▶ WHAT YOU HAVE TO DO
Below this line is the material. Write out only its lines from the one containing "[📄 Nachrichten zur" through the one containing "# Créez un nouveau document", both kept, exactly.
=== DATA FOR THIS TASK ===
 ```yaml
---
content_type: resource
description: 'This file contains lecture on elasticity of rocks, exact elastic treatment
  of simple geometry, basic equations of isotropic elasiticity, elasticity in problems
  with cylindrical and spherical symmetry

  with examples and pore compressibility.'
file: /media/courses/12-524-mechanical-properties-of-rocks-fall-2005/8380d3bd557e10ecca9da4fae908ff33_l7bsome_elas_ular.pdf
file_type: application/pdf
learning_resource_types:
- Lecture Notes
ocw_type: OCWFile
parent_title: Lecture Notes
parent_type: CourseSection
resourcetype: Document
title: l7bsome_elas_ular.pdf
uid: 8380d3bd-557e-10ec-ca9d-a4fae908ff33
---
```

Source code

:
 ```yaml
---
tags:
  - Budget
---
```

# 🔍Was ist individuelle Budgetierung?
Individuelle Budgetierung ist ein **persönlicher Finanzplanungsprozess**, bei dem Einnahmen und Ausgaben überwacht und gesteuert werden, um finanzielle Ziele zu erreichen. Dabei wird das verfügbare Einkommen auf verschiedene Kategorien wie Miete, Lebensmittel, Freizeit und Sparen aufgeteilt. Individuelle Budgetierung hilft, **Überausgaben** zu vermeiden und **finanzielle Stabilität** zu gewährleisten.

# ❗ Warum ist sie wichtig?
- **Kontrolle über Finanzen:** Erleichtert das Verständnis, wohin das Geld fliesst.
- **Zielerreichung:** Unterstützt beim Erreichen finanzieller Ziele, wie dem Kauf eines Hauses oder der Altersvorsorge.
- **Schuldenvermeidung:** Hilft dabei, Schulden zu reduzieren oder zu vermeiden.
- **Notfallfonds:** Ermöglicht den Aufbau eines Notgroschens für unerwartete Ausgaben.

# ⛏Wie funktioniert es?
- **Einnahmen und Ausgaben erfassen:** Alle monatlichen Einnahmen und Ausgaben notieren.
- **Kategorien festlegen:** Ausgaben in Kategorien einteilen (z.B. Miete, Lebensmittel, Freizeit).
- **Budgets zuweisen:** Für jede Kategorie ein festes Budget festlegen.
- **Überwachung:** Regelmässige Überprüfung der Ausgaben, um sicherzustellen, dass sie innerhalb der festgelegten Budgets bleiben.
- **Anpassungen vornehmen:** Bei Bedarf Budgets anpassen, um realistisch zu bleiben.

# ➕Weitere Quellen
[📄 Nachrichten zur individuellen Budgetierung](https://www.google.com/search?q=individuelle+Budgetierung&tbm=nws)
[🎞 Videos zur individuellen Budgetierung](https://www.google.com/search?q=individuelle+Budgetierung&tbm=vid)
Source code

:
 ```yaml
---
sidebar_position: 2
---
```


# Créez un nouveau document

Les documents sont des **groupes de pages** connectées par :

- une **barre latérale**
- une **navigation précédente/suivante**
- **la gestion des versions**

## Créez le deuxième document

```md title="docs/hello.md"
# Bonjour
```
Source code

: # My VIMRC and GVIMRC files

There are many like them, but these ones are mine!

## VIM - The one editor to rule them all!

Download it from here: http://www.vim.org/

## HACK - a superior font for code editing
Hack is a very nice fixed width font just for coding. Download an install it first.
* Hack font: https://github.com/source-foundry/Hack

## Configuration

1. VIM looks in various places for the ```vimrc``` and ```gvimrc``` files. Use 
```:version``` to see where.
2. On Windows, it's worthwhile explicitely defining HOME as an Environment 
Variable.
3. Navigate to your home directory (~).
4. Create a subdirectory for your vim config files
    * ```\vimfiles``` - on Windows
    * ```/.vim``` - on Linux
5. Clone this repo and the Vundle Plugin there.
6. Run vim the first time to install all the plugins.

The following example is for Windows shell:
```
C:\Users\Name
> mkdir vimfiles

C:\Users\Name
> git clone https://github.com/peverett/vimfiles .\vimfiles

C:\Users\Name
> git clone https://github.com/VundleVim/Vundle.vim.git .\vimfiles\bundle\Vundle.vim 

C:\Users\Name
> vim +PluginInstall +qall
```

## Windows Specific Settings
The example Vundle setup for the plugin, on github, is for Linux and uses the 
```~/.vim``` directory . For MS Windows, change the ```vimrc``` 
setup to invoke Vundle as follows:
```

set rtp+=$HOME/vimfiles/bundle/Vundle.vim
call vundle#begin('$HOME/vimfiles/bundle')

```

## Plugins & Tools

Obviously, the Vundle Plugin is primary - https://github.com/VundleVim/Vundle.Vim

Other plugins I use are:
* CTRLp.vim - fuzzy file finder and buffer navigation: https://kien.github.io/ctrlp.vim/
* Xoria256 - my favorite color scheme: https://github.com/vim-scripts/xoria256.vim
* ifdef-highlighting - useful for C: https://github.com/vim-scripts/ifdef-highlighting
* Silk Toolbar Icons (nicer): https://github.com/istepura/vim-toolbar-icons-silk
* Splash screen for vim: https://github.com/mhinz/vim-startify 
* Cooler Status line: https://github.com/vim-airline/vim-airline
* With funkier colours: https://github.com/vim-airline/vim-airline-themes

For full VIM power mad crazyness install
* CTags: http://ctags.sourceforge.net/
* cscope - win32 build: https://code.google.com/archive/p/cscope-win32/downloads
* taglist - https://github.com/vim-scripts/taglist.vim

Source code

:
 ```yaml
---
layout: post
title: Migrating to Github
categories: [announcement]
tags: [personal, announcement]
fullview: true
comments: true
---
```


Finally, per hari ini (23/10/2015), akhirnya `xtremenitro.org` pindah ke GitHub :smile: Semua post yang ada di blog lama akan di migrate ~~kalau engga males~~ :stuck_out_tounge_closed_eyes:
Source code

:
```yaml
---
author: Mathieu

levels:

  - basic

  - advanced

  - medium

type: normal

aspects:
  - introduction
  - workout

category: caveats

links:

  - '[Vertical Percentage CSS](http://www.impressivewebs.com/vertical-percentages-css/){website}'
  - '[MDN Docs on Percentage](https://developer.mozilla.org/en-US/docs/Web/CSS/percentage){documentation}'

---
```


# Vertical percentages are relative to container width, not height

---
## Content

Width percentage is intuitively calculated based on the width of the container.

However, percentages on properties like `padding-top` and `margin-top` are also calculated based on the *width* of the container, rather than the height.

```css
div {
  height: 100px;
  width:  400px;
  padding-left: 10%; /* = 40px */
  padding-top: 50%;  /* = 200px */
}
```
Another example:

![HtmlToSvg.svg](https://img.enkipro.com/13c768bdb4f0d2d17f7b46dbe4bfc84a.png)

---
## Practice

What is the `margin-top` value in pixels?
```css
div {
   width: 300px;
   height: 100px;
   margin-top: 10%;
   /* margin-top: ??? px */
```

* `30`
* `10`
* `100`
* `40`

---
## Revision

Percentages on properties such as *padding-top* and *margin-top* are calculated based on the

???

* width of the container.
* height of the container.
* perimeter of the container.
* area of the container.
===
▶ EXERCISE RESULT
[📄 Nachrichten zur individuellen Budgetierung](https://www.google.com/search?q=individuelle+Budgetierung&tbm=nws)
[🎞 Videos zur individuellen Budgetierung](https://www.google.com/search?q=individuelle+Budgetierung&tbm=vid)
Source code

:
 ```yaml
---
sidebar_position: 2
---
```


# Créez un nouveau document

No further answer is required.